Are the Pauli matrices closed under commutation? I tried to make a group multiplication table for the Pauli matrices, but I keep getting multiples in front of the elements. What am I doing wrong? I thought the Pauli matrices formed a group that was closed under commutation? Here's what I have:
$\begin{array}{c|ccc} [,] & \sigma_1 & \sigma_2 & \sigma_3 \\ \hline \sigma_1 & 0& 2i\sigma_3 & -2i\sigma_2 \\ \sigma_2 & -2i\sigma_3 & 0 & 2i\sigma_1 \\ \sigma_3 & 2i\sigma_2 & 2i\sigma_1 & 0  \end{array}$
 A: Lie algebras are not a group w.r.t. to the commutator (the Lie bracket).
The first reason is that the commutator is not associative.
Another is that they almost always lack an identity element, since the identity matrix is, for example, not in $\mathfrak{su}(2)$, and Schur's lemma would, in the fundamental representation, guarantee that only multiples of the identity can be commuting with all elements of the algebra.

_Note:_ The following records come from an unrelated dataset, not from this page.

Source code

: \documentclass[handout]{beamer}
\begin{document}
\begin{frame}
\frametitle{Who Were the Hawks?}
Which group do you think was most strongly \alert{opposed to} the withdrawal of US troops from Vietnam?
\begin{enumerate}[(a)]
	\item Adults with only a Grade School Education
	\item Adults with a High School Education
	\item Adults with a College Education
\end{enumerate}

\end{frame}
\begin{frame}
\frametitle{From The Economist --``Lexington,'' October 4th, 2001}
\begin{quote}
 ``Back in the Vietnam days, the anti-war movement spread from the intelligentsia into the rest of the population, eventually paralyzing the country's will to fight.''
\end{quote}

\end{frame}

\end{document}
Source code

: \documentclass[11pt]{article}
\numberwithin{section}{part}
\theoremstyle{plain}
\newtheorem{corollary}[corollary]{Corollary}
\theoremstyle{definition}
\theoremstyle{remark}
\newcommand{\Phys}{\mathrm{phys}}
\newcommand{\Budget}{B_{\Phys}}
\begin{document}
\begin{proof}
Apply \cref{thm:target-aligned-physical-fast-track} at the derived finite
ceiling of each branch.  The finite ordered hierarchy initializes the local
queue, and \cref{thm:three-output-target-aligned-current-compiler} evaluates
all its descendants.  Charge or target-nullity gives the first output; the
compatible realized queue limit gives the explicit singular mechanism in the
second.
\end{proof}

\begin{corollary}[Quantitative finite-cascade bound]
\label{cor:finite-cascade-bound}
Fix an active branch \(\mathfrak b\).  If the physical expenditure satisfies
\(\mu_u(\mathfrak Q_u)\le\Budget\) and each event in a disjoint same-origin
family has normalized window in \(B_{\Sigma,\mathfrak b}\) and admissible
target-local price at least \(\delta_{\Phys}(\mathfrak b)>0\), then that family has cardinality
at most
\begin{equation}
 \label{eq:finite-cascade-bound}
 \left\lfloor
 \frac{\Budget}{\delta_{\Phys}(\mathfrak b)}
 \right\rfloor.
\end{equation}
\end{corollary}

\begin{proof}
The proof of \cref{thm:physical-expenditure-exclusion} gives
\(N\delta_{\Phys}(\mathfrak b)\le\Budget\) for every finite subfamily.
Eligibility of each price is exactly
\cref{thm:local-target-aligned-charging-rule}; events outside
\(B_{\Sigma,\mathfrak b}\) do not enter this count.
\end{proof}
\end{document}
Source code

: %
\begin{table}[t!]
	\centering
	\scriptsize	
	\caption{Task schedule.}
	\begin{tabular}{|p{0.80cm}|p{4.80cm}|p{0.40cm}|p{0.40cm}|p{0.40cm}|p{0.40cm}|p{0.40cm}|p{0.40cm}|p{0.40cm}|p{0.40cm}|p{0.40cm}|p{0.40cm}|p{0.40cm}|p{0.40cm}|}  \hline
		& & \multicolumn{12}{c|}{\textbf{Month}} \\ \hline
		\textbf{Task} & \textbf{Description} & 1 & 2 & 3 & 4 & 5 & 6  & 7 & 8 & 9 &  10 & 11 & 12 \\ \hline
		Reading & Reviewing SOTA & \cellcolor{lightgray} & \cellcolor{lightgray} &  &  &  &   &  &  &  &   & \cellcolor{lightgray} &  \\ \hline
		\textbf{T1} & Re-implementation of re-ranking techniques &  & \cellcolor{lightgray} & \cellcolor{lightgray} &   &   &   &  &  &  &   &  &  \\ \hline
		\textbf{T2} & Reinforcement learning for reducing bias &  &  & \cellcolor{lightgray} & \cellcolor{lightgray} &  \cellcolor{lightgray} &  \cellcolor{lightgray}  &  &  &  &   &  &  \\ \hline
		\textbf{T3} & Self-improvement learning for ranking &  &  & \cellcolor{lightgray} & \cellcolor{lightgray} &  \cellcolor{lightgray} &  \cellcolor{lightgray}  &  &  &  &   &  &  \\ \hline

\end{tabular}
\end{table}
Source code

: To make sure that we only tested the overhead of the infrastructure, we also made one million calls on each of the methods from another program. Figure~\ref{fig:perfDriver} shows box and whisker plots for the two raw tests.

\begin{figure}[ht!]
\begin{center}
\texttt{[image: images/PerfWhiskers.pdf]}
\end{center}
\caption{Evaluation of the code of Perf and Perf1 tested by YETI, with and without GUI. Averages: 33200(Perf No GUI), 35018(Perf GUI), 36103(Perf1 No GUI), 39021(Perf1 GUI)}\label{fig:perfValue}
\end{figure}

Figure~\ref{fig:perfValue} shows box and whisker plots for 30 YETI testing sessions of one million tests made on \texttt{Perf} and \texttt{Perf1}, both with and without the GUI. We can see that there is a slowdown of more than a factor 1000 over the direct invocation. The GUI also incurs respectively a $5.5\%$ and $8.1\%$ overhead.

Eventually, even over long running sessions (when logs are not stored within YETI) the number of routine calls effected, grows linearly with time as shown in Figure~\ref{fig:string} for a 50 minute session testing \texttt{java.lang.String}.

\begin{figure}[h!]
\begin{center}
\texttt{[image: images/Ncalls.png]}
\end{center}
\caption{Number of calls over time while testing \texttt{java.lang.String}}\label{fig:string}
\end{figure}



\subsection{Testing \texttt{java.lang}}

From the lack of the identity, it follows that also the existence of an inverse is ill-defined, so they can't be a group.
They are closed under the Lie bracket operation though, but your table doesn't contradict that.

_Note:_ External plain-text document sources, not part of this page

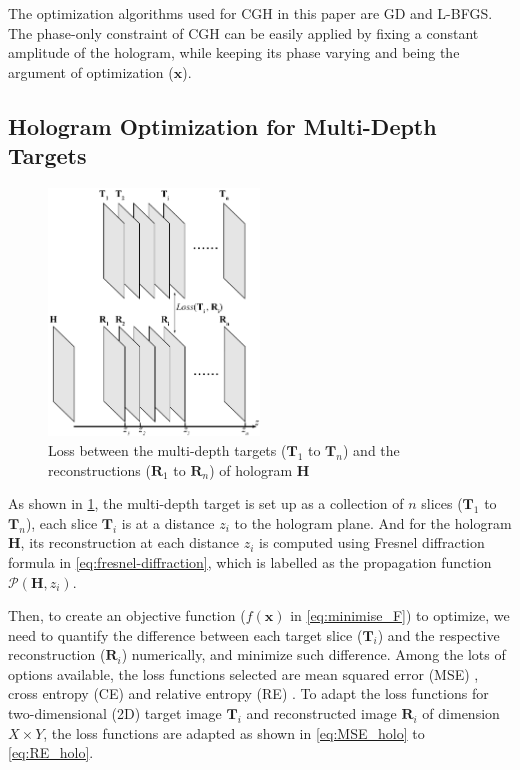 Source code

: The optimization algorithms used for CGH in this paper are GD and L-BFGS. The phase-only constraint of CGH can be easily applied by fixing a constant amplitude of the hologram, while keeping its phase varying and being the argument of optimization ($\textbf{x}$).


\subsection{Hologram Optimization for Multi-Depth Targets}

\begin{figure}[h!]
	\centering
	\includegraphics[width=0.5\textwidth]{Fresnel_slice_illustration}
	\caption{Loss between the multi-depth targets ($\textbf{T}_1$ to $\textbf{T}_n$) and the reconstructions ($\textbf{R}_1$ to $\textbf{R}_n$) of hologram $\textbf{H}$}
	\label{fig:Fresnel_slice_illustration}
\end{figure}

As shown in \cref{fig:Fresnel_slice_illustration}, the multi-depth target is set up as a collection of $n$ slices ($\textbf{T}_1$ to $\textbf{T}_n$), each slice $\textbf{T}_i$ is at a distance $z_i$ to the hologram plane. And for the hologram $\textbf{H}$, its reconstruction at each distance $z_i$ is computed using Fresnel diffraction formula in \cref{eq:fresnel-diffraction}, which is labelled as the propagation function $\mathcal{P}(\textbf{H}, z_i)$.

Then, to create an objective function ($f(\textbf{x})$ in \cref{eq:minimise_F}) to optimize, we need to quantify the difference between each target slice ($\textbf{T}_i$) and the respective reconstruction ($\textbf{R}_i$) numerically, and minimize such difference. Among the lots of options available, the loss functions selected are mean squared error (MSE) \cite{MSE_REF}, cross entropy (CE) \cite{cybenko1998mathematics} and relative entropy (RE) \cite{Kullback1951}. To adapt the loss functions for two-dimensional (2D) target image $\textbf{T}_i$ and reconstructed image $\textbf{R}_i$ of dimension $X\times Y$, the loss functions are adapted as shown in \cref{eq:MSE_holo} to \cref{eq:RE_holo}.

It is not possible to make the commutator into a group operation on finite-dimensional Lie algebras - just look at the trace of $[A,B] = 1$ to see that this cannot be true as long as the trace is defined for both sides of the equation.
The closest thing to providing a more "familiar" associative structure with a neutral element on a Lie algebra (aside from its vector addition) is to pass to the universal enveloping algebra. Even there, you still lack inverses for the algebra operation (which is good, since otherwise we'd have a (skewed) field, which is boring).